La Piccola Nera porta con sé anche un'eredità balcanica evidente, testimoniata dai suoi numerosi sinonimi registrati nel catalogo europeo VIVC. Nomi come Blaue Zdnuczaytraube, Gnjet e Naimenska Slaska raccontano un percorso che attraversa confini e culture, unendo la tradizione mitteleuropea a quella italiana. Oggi, la Piccola Nera è coltivata in purezza in un’unica azienda italiana, situata a Muggia, in provincia di Trieste, a ridosso del confine con la Slovenia. L’Azienda Nicolini Giorgio, gestita da Giorgio Nicolini e dal figlio Eugenio, si dedica con passione alla valorizzazione delle varietà autoctone del territorio. Tra queste, accanto alla Vitovska, alla Malvasia istriana e al Refosco, la Piccola Nera occupa un posto speciale. Recuperata da antichi vigneti di famiglia, viene oggi vinificata come parte dell’I.G.T. delle Tre Venezie, riservata esclusivamente alla provincia di Trieste. Grazie a queste iniziative, la Piccola Nera non è solo un vitigno, ma un simbolo della ricchezza culturale e vitivinicola di un territorio che da sempre è crocevia di storie, tradizioni e sapori.
Il Nocchianello Nero, simbolo di resilienza
Il Nocchianello Nero è un antico vitigno autoctono unico nel suo
genere, originario della zona di Pitigliano e Sorano in Toscana. Riscoperto e
valorizzato grazie a un progetto avviato nel 1979, oggi rappresenta un simbolo
di biodiversità e tradizione enologica locale. L'azienda Sassotondo, che ha
avuto un ruolo cruciale nella sua rinascita, ne ha ripreso la coltivazione nel
2010, utilizzando materiale genetico conservato dal CREA di Arezzo.

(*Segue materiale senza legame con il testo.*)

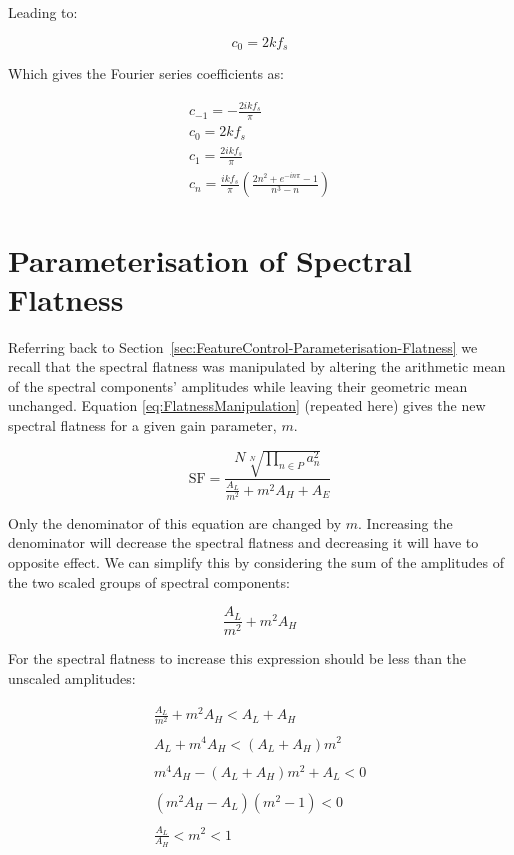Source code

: \begin{appendices}
		Leading to:

		\[ c_{0} = 2kf_{s} \]

		Which gives the Fourier series coefficients as:

		\begin{gather}
			c_{-1} = - \frac{2ikf_{s}}{\pi} \nonumber \\
			c_{0} = 2kf_{s} \nonumber \\
			c_{1} = \frac{2ikf_{s}}{\pi} \nonumber \\
			c_{n} = \frac{ikf_{s}}{\pi} \left( \frac{2n^{2} + e^{-in\pi} - 1}{n^{3} - n} \right) \nonumber
		\end{gather}

	\section{Parameterisation of Spectral Flatness}
	\label{app:MathematicalDerivations-SpectralFlatness}
		Referring back to Section~\ref{sec:FeatureControl-Parameterisation-Flatness} we recall that the spectral
		flatness was manipulated by altering the arithmetic mean of the spectral components' amplitudes while
		leaving their geometric mean unchanged.	Equation \ref{eq:FlatnessManipulation} (repeated here) gives the new
		spectral flatness for a given gain parameter, $m$.

		\[ \mathrm{SF} = \frac{N\sqrt[N]{\prod_{n \in P} a_{n}^{2}}}
					   {\frac{A_{L}}{m^{2}} + m^{2}A_{H} + A_{E}} \]

		Only the denominator of this equation are changed by $m$. Increasing the denominator will decrease the
		spectral flatness and decreasing it will have to opposite effect. We can simplify this by considering the
		sum of the amplitudes of the two scaled groups of spectral components:

		\[ \frac{A_{L}}{m^{2}} + m^{2}A_{H} \]

		For the spectral flatness to increase this expression should be less than the unscaled amplitudes:

		\begin{gather}
			\frac{A_{L}}{m^{2}} + m^{2}A_{H} < A_{L} + A_{H} \nonumber \\
			\nonumber \\
			A_{L} + m^{4}A_{H} < (A_{L} + A_{H})m^{2} \nonumber \\
			\nonumber \\
			m^{4}A_{H} - (A_{L} + A_{H})m^{2} + A_{L} < 0 \nonumber \\
			\nonumber \\
			(m^{2}A_{H} - A_{L})(m^{2} - 1) < 0 \nonumber \\
			\nonumber \\
			\frac{A_{L}}{A_{H}} < m^{2} < 1 \nonumber
		\end{gather}


\end{appendices}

L’azienda Sassotondo coltiva i suoi vigneti su suoli tufacei,
caratteristici della zona vulcanica del bacino di Bolsena. I 12 ettari vitati
si distribuiscono tra Sorano e Pitigliano, in un paesaggio collinare unico,
segnato da profonde forre tufacee. La cantina stessa è scavata nel tufo,
simbolo della forte connessione tra il vino e il territorio. La vite di Nocchianello
nero è vigorosa e produce grappoli
pruinosi e croccanti, maturando tardivamente rispetto al Sangiovese. Dopo anni
di piccole vinificazioni sperimentali (dal 2011 al 2019), il Nocchianello Nero
ha iniziato a essere commercializzato. Il vino che ne deriva è un rosso rubino
dai profumi speziati, con note di pepe bianco e cassis. Al palato, presenta
buona acidità, tannini delicati e una piacevole persistenza aromatica. Un
esempio di come la tradizione possa coniugarsi con l’innovazione.
Il Nocchianello Nero, con la sua autenticità e capacità di adattarsi alle nuove sfide climatiche, è un esempio di come la valorizzazione dei vitigni autoctoni possa offrire nuove prospettive all’enologia.
IL FUTURO DELLA VITICOLTURA ITALIANA
La serata ha dimostrato come i vitigni del passato possano
ispirare un futuro innovativo e sostenibile per il settore vitivinicolo. Grazie
all’impegno di G.R.A.S.P.O. e dei produttori coinvolti, queste varietà stanno
trovando una nuova vita, rafforzando il legame tra il vino e la storia, il
territorio e la cultura. Un percorso che combina tradizione e ricerca, in cui
ogni calice racconta una storia unica e irripetibile.